Usefulness of Silicone Plate for Sellar Floor Reconstruction

터어키안 저부 재건술시 실리콘 판의 유용성

  • Kim, Sung Bum (Department of Neurosurgery, College of Medicine, Hanyang University, Kuri Hospital) ;
  • Kim, Jae Min (Department of Neurosurgery, College of Medicine, Hanyang University, Kuri Hospital) ;
  • Yi, Hyeong Joong (Department of Neurosurgery, College of Medicine, Hanyang University, Kuri Hospital) ;
  • Bak, Koang Hum (Department of Neurosurgery, College of Medicine, Hanyang University, Kuri Hospital) ;
  • Kim, Choong Hyun (Department of Neurosurgery, College of Medicine, Hanyang University, Kuri Hospital) ;
  • Oh, Suck Jun (Department of Neurosurgery, College of Medicine, Hanyang University, Kuri Hospital) ;
  • Lee, Seoung Hwan (Department of Otolaryngology, College of Medicine, Hanyang University, Kuri Hospital)
  • 김승범 (한양대학교 의과대학 구리병원 신경외과학교실) ;
  • 김재민 (한양대학교 의과대학 구리병원 신경외과학교실) ;
  • 이형중 (한양대학교 의과대학 구리병원 신경외과학교실) ;
  • 백광흠 (한양대학교 의과대학 구리병원 신경외과학교실) ;
  • 김충현 (한양대학교 의과대학 구리병원 신경외과학교실) ;
  • 오석전 (한양대학교 의과대학 구리병원 신경외과학교실) ;
  • 이승환 (한양대학교 의과대학 구리병원 이비인후과학교실)
  • Received : 2000.01.13
  • Accepted : 2000.07.25
  • Published : 2000.09.28

Abstract

Objectives : At the closure of the transsphenoidal approach(TSA), the proper sellar floor reconstruction plays an important role in preventing postoperative complications.

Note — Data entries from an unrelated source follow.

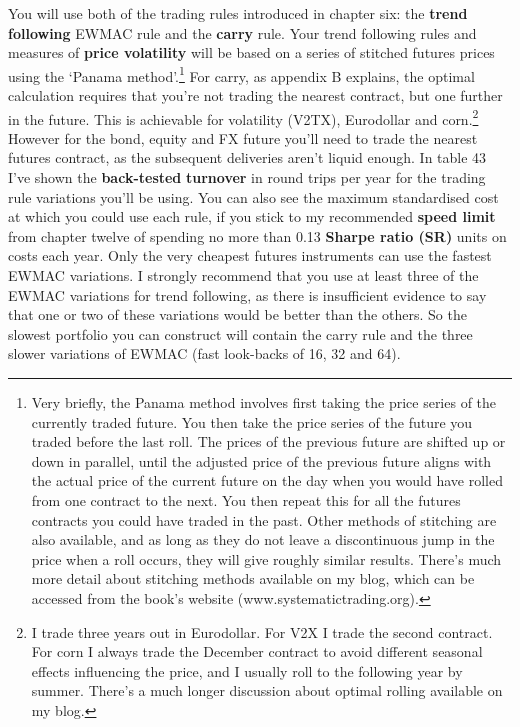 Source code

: You will use both of the trading rules introduced in chapter six: the \textbf{trend following} EWMAC rule and the \textbf{carry} rule. Your trend following rules and measures of \textbf{price volatility} will be based on a series of stitched futures prices using the ‘Panama method'.\footnote{Very briefly, the Panama method involves first taking the price series of the currently traded future. You then take the price series of the future you traded before the last roll. The prices of the previous future are shifted up or down in parallel, until the adjusted price of the previous future aligns with the actual price of the current future on the day when you would have rolled from one contract to the next. You then repeat this for all the futures contracts you could have traded in the past. Other methods of stitching are also available, and as long as they do not leave a discontinuous jump in the price when a roll occurs, they will give roughly similar results. There's much more detail about stitching methods available on my blog, which can be accessed from the book's website (www.systematictrading.org).} For carry, as appendix B explains, the optimal calculation requires that you're not trading the nearest contract, but one further in the future. This is achievable for volatility (V2TX), Eurodollar and corn.\footnote{I trade three years out in Eurodollar. For V2X I trade the second contract. For corn I always trade the December contract to avoid different seasonal effects influencing the price, and I usually roll to the following year by summer. There's a much longer discussion about optimal rolling available on my blog.} However for the bond, equity and FX future you'll need to trade the nearest futures contract, as the subsequent deliveries aren't liquid enough. In table 43 I've shown the \textbf{back-tested} \textbf{turnover} in round trips per year for the trading rule variations you'll be using. You can also see the maximum standardised cost at which you could use each rule, if you stick to my recommended \textbf{speed limit} from chapter twelve of spending no more than 0.13 \textbf{Sharpe ratio (SR)} units on costs each year. Only the very cheapest futures instruments can use the fastest EWMAC variations. I strongly recommend that you use at least three of the EWMAC variations for trend following, as there is insufficient evidence to say that one or two of these variations would be better than the others. So the slowest portfolio you can construct will contain the carry rule and the three slower variations of EWMAC (fast look-backs of 16, 32 and 64).

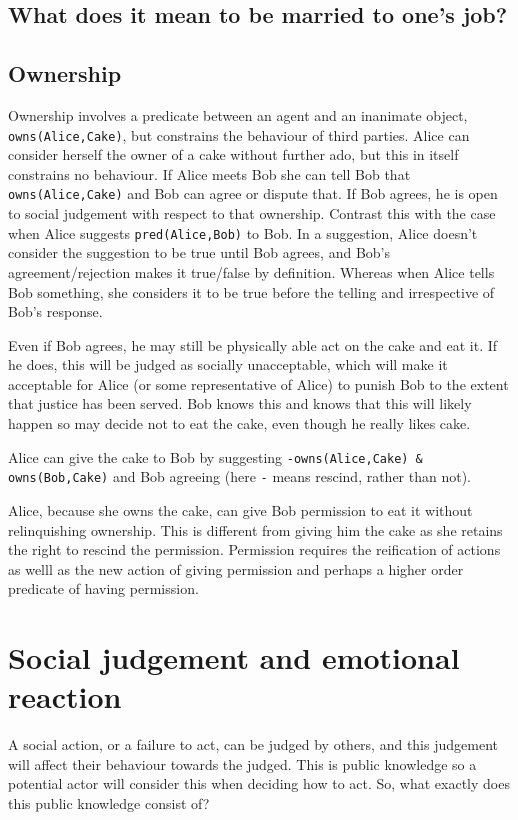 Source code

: \documentclass[a4paper]{article}
\begin{document}
\subsection{What does it mean to be married to one's job?}


\subsection{Ownership}

Ownership involves a predicate between an agent and an inanimate object, \texttt{owns(Alice,Cake)}, but constrains the behaviour of third parties. Alice can consider herself the owner of a cake without further ado, but this in itself constrains no behaviour. If Alice meets Bob she can tell Bob that \texttt{owns(Alice,Cake)} and Bob can agree or dispute that. If Bob agrees, he is open to social judgement with respect to that ownership. Contrast this with the case when Alice suggests \texttt{pred(Alice,Bob)} to Bob. In a suggestion, Alice doesn't consider the suggestion to be true until Bob agrees, and Bob's agreement/rejection makes it true/false by definition. Whereas when Alice tells Bob something, she considers it to be true before the telling and irrespective of Bob's response.

Even if Bob agrees, he may still be physically able act on the cake and eat it. If he does, this will be judged as socially unacceptable, which will make it acceptable for Alice (or some representative of Alice) to punish Bob to the extent that justice has been served. Bob knows this and knows that this will likely happen so may decide not to eat the cake, even though he really likes cake.

Alice can give the cake to Bob by suggesting \texttt{-owns(Alice,Cake) \& owns(Bob,Cake)} and Bob agreeing (here \texttt{-} means rescind, rather than not).

Alice, because she owns the cake, can give Bob permission to eat it without relinquishing ownership. This is different from giving him the cake as she retains the right to rescind the permission. Permission requires the reification of actions as welll as the new action of giving permission and perhaps a higher order predicate of having permission.

\section{Social judgement and emotional reaction}

A social action, or a failure to act, can be judged by others, and this judgement will affect their behaviour towards the judged. This is public knowledge so a potential actor will consider this when deciding how to act. So, what exactly does this public knowledge consist of?
\end{document}
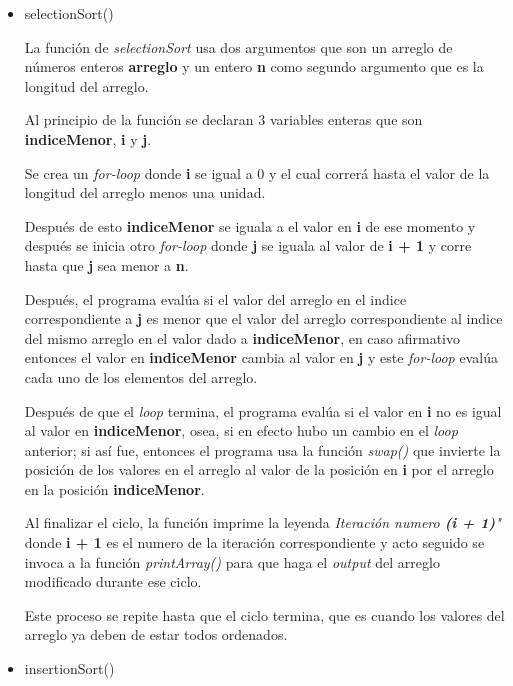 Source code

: \documentclass{article}
\begin{document}
			\begin{itemize}
				\item selectionSort()
				
				La función de \emph{selectionSort} usa dos argumentos que son un arreglo de números enteros \textbf{arreglo} y un entero \textbf{n} como segundo argumento que es la longitud del arreglo.
				
				Al principio de la función se declaran 3 variables enteras que son \textbf{indiceMenor}, \textbf{i} y \textbf{j}.
				
				Se crea un \emph{for-loop} donde \textbf{i} se igual a 0 y el cual correrá hasta el valor de la longitud del arreglo menos una unidad.
				
				Después de esto \textbf{indiceMenor} se iguala a el valor en \textbf{i} de ese momento y después se inicia otro \emph{for-loop} donde \textbf{j} se iguala al valor de \textbf{i + 1} y corre hasta que \textbf{j} sea menor a \textbf{n}.
				
				Después, el programa evalúa si el valor del arreglo en el indice correspondiente a \textbf{j} es menor que el valor del arreglo correspondiente al indice del mismo arreglo en el valor dado a \textbf{indiceMenor}, en caso afirmativo entonces el valor en \textbf{indiceMenor} cambia al valor en \textbf{j} y este \emph{for-loop} evalúa cada uno de los elementos del arreglo.
				
				Después de que el \emph{loop} termina, el programa evalúa si el valor en \textbf{i} no es igual al valor en \textbf{indiceMenor}, osea, si en efecto hubo un cambio en el \emph{loop} anterior; si así fue, entonces el programa usa la función \emph{swap()} que invierte la posición de los valores en el arreglo al valor de la posición en \textbf{i} por el arreglo en la posición \textbf{indiceMenor}.
				
				Al finalizar el ciclo, la función imprime la leyenda \emph{Iteración numero \textbf{(i + 1)}"} donde \textbf{i + 1} es el numero de la iteración correspondiente y acto seguido se invoca a la función \emph{printArray()} para que haga el \emph{output} del arreglo modificado durante ese ciclo.
				
				Este proceso se repite hasta que el ciclo termina, que es cuando los valores del arreglo ya deben de estar todos ordenados.
				
				
				\item insertionSort()
				

\end{itemize}
\end{document}
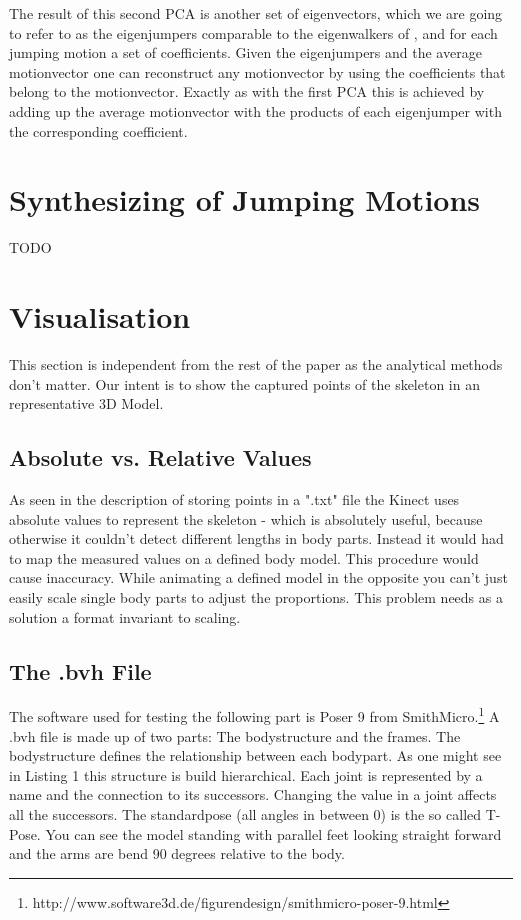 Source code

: \documentclass[a4paper]{article}
\begin{document}
The result of this second PCA is another set of eigenvectors, which we are going to refer to as the eigenjumpers comparable to the eigenwalkers of \cite{origin}, and for each jumping motion a set of coefficients.
Given the eigenjumpers and the average motionvector one can reconstruct any motionvector by using the coefficients that belong to the motionvector.
Exactly as with the first PCA this is achieved by adding up the average motionvector with the products of each eigenjumper with the corresponding coefficient.

\section{Synthesizing of Jumping Motions}

TODO

\section{Visualisation}

This section is independent from the rest of the paper as the analytical methods don't matter.
Our intent is to show the captured points of the skeleton in an representative 3D Model.

\subsection{Absolute vs. Relative Values}

As seen in the description of storing points in a ".txt" file the Kinect uses absolute values to represent the skeleton  - which is absolutely useful, because otherwise it couldn't detect different lengths in body parts.
Instead it would had to map the measured values on a defined body model.
This procedure would cause inaccuracy.
While animating a defined model in the opposite you can't just easily scale single body parts to adjust the proportions.
This problem needs as a solution a format invariant to scaling.

\subsection{The .bvh File}

The software used for testing the following part is Poser 9 from SmithMicro.\footnote{http://www.software3d.de/figurendesign/smithmicro-poser-9.html}
A .bvh file is made up of two parts: The bodystructure and the frames.
The bodystructure defines the relationship between each bodypart.
As one might see in Listing 1 this structure is build hierarchical.
Each joint is represented by a name and the connection to its successors.
Changing the value in a joint affects all the successors. 
The standardpose (all angles in between 0) is the so called T-Pose.
You can see the model standing with parallel feet looking straight forward and the arms are bend 90 degrees relative to the body.
\end{document}
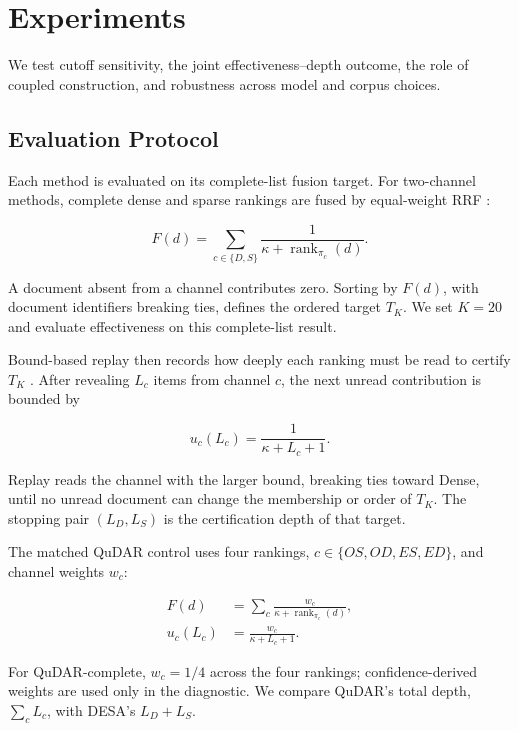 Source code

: \section{Experiments}

\label{sec:experiments}

We test cutoff sensitivity, the joint effectiveness--depth outcome, the role of coupled construction, and robustness across model and corpus choices.

\subsection{Evaluation Protocol}

\label{sec:quality-access}

Each method is evaluated on its complete-list fusion target. For two-channel methods, complete dense and sparse rankings are fused by equal-weight RRF \citep{cormack-etal-2009-rrf}:

\[F(d)=
\sum_{c\in\{D,S\}}
\frac{1}{\kappa+\operatorname{rank}_{\pi_c}(d)}.\]

A document absent from a channel contributes zero. Sorting by \(F(d)\), with document identifiers breaking ties, defines the ordered target \(T_K\). We set \(K=20\) and evaluate effectiveness on this complete-list result.

Bound-based replay then records how deeply each ranking must be read to certify \(T_K\) \citep{zhang2026exact}. After revealing \(L_c\) items from channel \(c\), the next unread contribution is bounded by

\[u_c(L_c)=\frac{1}{\kappa+L_c+1}.\]

Replay reads the channel with the larger bound, breaking ties toward Dense, until no unread document can change the membership or order of \(T_K\). The stopping pair \((L_D,L_S)\) is the certification depth of that target.

The matched QuDAR control uses four rankings, \(c\in\{OS,OD,ES,ED\}\), and channel weights \(w_c\):

\[\begin{aligned}
F(d) &= \sum_c \frac{w_c}
{\kappa+\operatorname{rank}_{\pi_c}(d)}, \\
u_c(L_c) &= \frac{w_c}{\kappa+L_c+1}.
\end{aligned}\]

For QuDAR-complete, \(w_c=1/4\) across the four rankings; confidence-derived weights are used only in the diagnostic. We compare QuDAR's total depth, \(\sum_c L_c\), with DESA's \(L_D+L_S\).

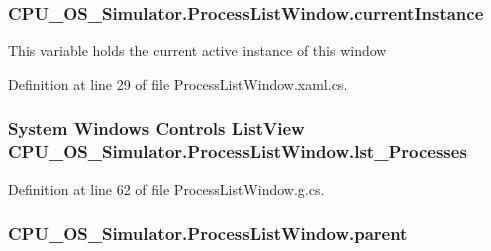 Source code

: \subsubsection[{current\+Instance}]{ C\+P\+U\+\_\+\+O\+S\+\_\+\+Simulator.\+Process\+List\+Window.\+current\+Instance\hspace{0.3cm}{\ttfamily [static]}}\label{class_c_p_u___o_s___simulator_1_1_process_list_window_a102d7796240201b548db10f1d129d9d0}


This variable holds the current active instance of this window 



Definition at line 29 of file Process\+List\+Window.\+xaml.\+cs.

\hypertarget{class_c_p_u___o_s___simulator_1_1_process_list_window_a74ca7787bf825406ce05b71e357e29ed}{}
\subsubsection[{lst\+\_\+\+Processes}]{\setlength{\rightskip}{0pt plus 5cm}System Windows Controls List\+View C\+P\+U\+\_\+\+O\+S\+\_\+\+Simulator.\+Process\+List\+Window.\+lst\+\_\+\+Processes\hspace{0.3cm}{\ttfamily [package]}}\label{class_c_p_u___o_s___simulator_1_1_process_list_window_a74ca7787bf825406ce05b71e357e29ed}


Definition at line 62 of file Process\+List\+Window.\+g.\+cs.

\hypertarget{class_c_p_u___o_s___simulator_1_1_process_list_window_a51c931e0cfe4899c538507d0a999d267}{}
\subsubsection[{parent}]{ C\+P\+U\+\_\+\+O\+S\+\_\+\+Simulator.\+Process\+List\+Window.\+parent\hspace{0.3cm}{\ttfamily [private]}}\label{class_c_p_u___o_s___simulator_1_1_process_list_window_a51c931e0cfe4899c538507d0a999d267}


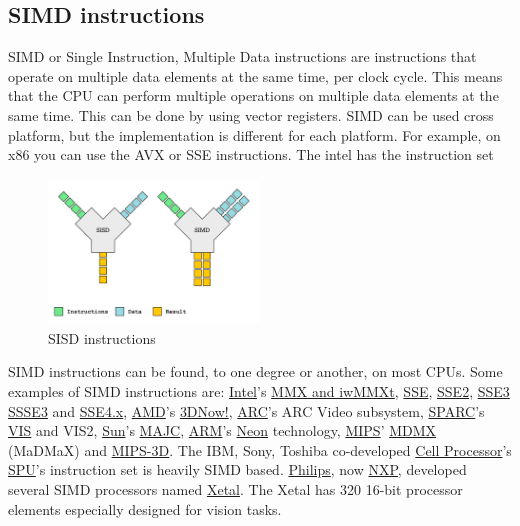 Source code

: \documentclass[twoside]{article}
\begin{document}
\subsection{SIMD instructions}
SIMD or Single Instruction, Multiple Data instructions are instructions that operate on multiple data elements at the same time, per clock cycle.
This means that the CPU can perform multiple operations on multiple data elements at the same time. This can be done by using vector registers.
SIMD can be used cross platform, but the implementation is different for each platform. For example, on x86 you can use the AVX or SSE instructions.
The intel has the instruction set

\begin{figure}[H]
  \centering
  \includegraphics[width=0.5\textwidth]{images/sidd.png}
  \caption{SISD instructions\cite{bogosavljevic-2022-simd}}
\end{figure}

SIMD instructions can be found, to one degree or another, on most CPUs. Some examples of SIMD instructions are:
\href{/wiki/Intel_Corporation}{Intel}'s \href{/wiki/MMX_(instruction_set)}{MMX and iwMMXt}, \href{/wiki/Streaming_SIMD_Extensions}{SSE}, \href{/wiki/SSE2}{SSE2}, \href{/wiki/SSE3}{SSE3} \href{/wiki/SSSE3}{SSSE3} and \href{/wiki/SSE4}{SSE4.x},
\href{/wiki/Advanced_Micro_Devices}{AMD}'s \href{/wiki/3DNow!}{3DNow!}, \href{/wiki/ARC_(processor)}{ARC}'s ARC Video subsystem, \href{/wiki/SPARC}{SPARC}'s \href{/wiki/Visual_Instruction_Set}{VIS} and VIS2,
\href{/wiki/Sun_Microsystems}{Sun}'s \href{/wiki/MAJC}{MAJC}, \href{/wiki/ARM_Holdings}{ARM}'s \href{/wiki/ARM_architecture\#Advanced_SIMD_(Neon)}{Neon} technology,
\href{/wiki/MIPS_architecture}{MIPS}' \href{/wiki/MDMX}{MDMX} (MaDMaX) and \href{/wiki/MIPS-3D}{MIPS-3D}. The IBM, Sony,
Toshiba co-developed \href{/wiki/Cell_(microprocessor)}{Cell Processor}'s \href{/wiki/Synergistic_Processing_Unit}{SPU}'s instruction set is heavily SIMD based.
\href{/wiki/Philips}{Philips}, now \href{/wiki/NXP_Semiconductors}{NXP}, developed several SIMD processors named \href{/wiki/Xetal}{Xetal}. The Xetal has 320 16-bit processor elements especially designed for vision tasks.\cite{wikipedia-contributors-2025-simd}
\end{document}
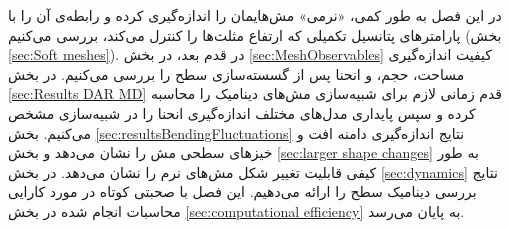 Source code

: در این فصل به طور کمی، «نرمی‌» مش‌هایمان را اندازه‌گیری کرده و رابطه‌ی آن را با پارامتر‌های پتانسیل‌ تکمیلی که ارتفاع مثلث‌ها را کنترل می‌کند، بررسی می‌کنیم (بخش
\ref{sec:Soft meshes}).
 در قدم بعد، در بخش 
\ref{sec:MeshObservables}
کیفیت اندازه‌گیری مساحت، حجم، و انحنا پس از گسسته‌سازی سطح را بررسی می‌کنیم. در بخش
\ref{sec:Results DAR MD}
قدم زمانی لازم برای شبیه‌سازی مش‌های دینامیک را محاسبه کرده و سپس پایداری مدل‌های مختلف اندازه‌گیری انحنا را در شبیه‌سازی مشخص می‌کنیم. بخش 
\ref{sec:resultsBendingFluctuations}  
نتایج اندازه‌گیری دامنه افت و خیزهای سطحی مش را نشان می‌دهد و بخش 
\ref{sec:larger shape changes}
به طور کیفی قابلیت تغییر شکل مش‌های نرم را نشان می‌دهد. در بخش
\ref{sec:dynamics}
نتایج بررسی دینامیک سطح را ارائه می‌دهیم. این فصل با صحبتی کوتاه در مورد کارایی محاسبات انجام شده در بخش
\ref{sec:computational efficiency}
به پایان می‌رسد. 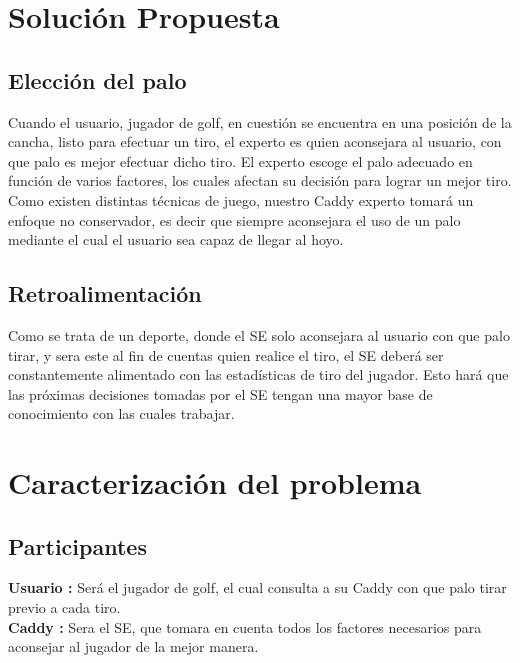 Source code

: \documentclass[runningheads,a4paper]{llncs}
\begin{document}
\section{Solución Propuesta}
\subsection{Elección del palo}
Cuando el usuario, jugador de golf, en cuestión se encuentra en una posición de la cancha, listo para efectuar un tiro, el experto es quien aconsejara al usuario, con que palo es mejor efectuar dicho tiro. El experto escoge el palo adecuado en función de varios factores, los cuales afectan su decisión para lograr un mejor tiro.\\
	Como existen distintas técnicas de juego, nuestro Caddy experto tomará un enfoque no conservador, es decir que siempre aconsejara el uso de un palo mediante el cual el usuario sea capaz de llegar al hoyo.
	
\subsection{Retroalimentación}
Como se trata de un deporte, donde el SE solo aconsejara al usuario con que palo tirar, y sera este al fin de cuentas quien realice el tiro, el SE deberá ser constantemente alimentado con las estadísticas de tiro del jugador. Esto hará que las próximas decisiones tomadas por el SE tengan una mayor base de conocimiento con las cuales trabajar.\\
 
\section{Caracterización del problema}
\subsection{Participantes}
\textbf{Usuario :} Será el jugador de golf, el cual consulta a su Caddy con que palo tirar previo a cada tiro.\\
\textbf{Caddy :} Sera el SE, que tomara en cuenta todos los factores necesarios para aconsejar al jugador de la mejor manera.\\
\end{document}
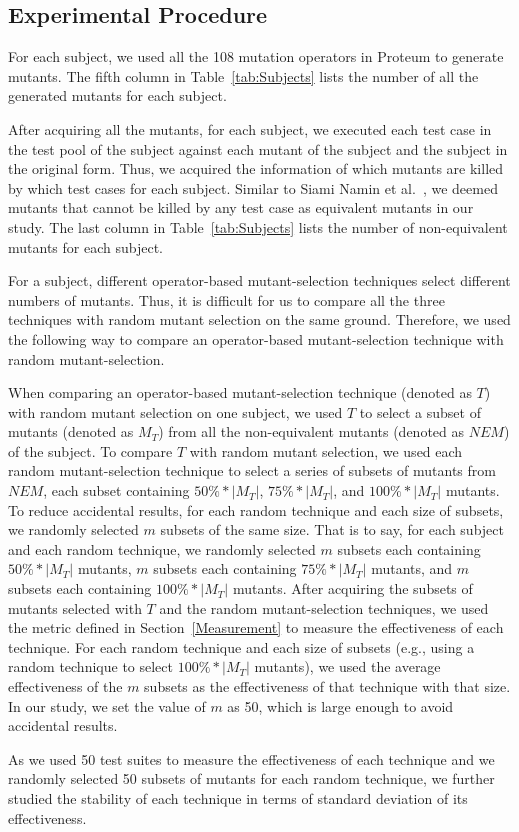 \vspace{-1ex}
\subsection{Experimental Procedure}
\label{Procedure}

For each subject, we used all the 108 mutation operators in
Proteum to generate mutants. The fifth column in
Table~\ref{tab:Subjects} lists the number of all the generated
mutants for each subject.

After acquiring all the mutants, for each subject, we executed
each test case in the test pool of the subject against each mutant
of the subject and the subject in the original form. Thus, we
acquired the information of which mutants are killed by which test
cases for each subject. Similar to Siami Namin et
al.~\cite{SiamiNamin:08}, we deemed mutants that cannot be killed
by any test case as equivalent mutants in our study. The last
column in Table~\ref{tab:Subjects} lists the number of
non-equivalent mutants for each subject.

For a subject, different operator-based mutant-selection
techniques select different numbers of mutants. Thus, it is
difficult for us to compare all the three techniques with random
mutant selection on the same ground. Therefore, we used the
following way to compare an operator-based mutant-selection
technique with random mutant-selection.

When comparing an operator-based mutant-selection technique
(denoted as $T$) with random mutant selection on one subject, we
used $T$ to select a subset of mutants (denoted as $M_T$) from all
the non-equivalent mutants (denoted as $NEM$) of the subject. To
compare $T$ with random mutant selection, we used each random
mutant-selection technique to select a series of subsets of
mutants from $NEM$, each subset containing $50\%*|M_T|$,
$75\%*|M_T|$, and $100\%*|M_T|$ mutants. To reduce accidental
results, for each random technique and each size of subsets, we
randomly selected $m$ subsets of the same size. That is to say,
for each subject and each random technique, we randomly selected
$m$ subsets each containing $50\%*|M_T|$ mutants, $m$ subsets each
containing $75\%*|M_T|$ mutants, and $m$ subsets each containing
$100\%*|M_T|$ mutants. After acquiring the subsets of mutants
selected with $T$ and the random mutant-selection techniques, we
used the metric defined in Section~\ref{Measurement} to measure
the effectiveness of each technique. For each random technique and
each size of subsets (e.g., using a random technique to select
$100\%*|M_T|$ mutants), we used the average effectiveness of the
$m$ subsets as the effectiveness of that technique with that size.
In our study, we set the value of $m$ as 50, which is large enough
to avoid accidental results.

As we used 50 test suites to measure the effectiveness of each
technique and we randomly selected 50 subsets of mutants for each
random technique, we further studied the stability of each
technique in terms of standard deviation of its effectiveness.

The septal cartilage, perpendicular plate of nasal septum, and the sphenoid sinus bone are usually used to repair the sellar floor as a bone splint. The authors evaluate the usefulness of a silicone plate as a substitute for bone splint to close a defect of the sellar floor. Materials and Methods : A silicone plate was used to repair the sellar floor in 7 patients with sellar lesions which included four pituitary adenomas, two Rathke's cleft cysts and one metastatic tumor. Among seven cases, five cases underwent a standard TSAs and two received a extended TSAs. The trajectories of the approach were sublabial in four cases and endonasal routes in three cases. The silicone plate for implantation was cut to a size of slightly larger than that of bone window and inserted with a three-pronged fork, and then adjusted precisely. Results : In six patients, there were no complications which related to sellar floor reconstruction. A postoperative cerebrospinal fluid(CSF) rhinorrhea was observed in one patient with pituitary macroadenoma. Conclusions : From the authors' experience, the advantages of the silicone plate are its simplicity of molding to fit any size of sellar floor defects, and easy detection of previously created bone window at reoperation.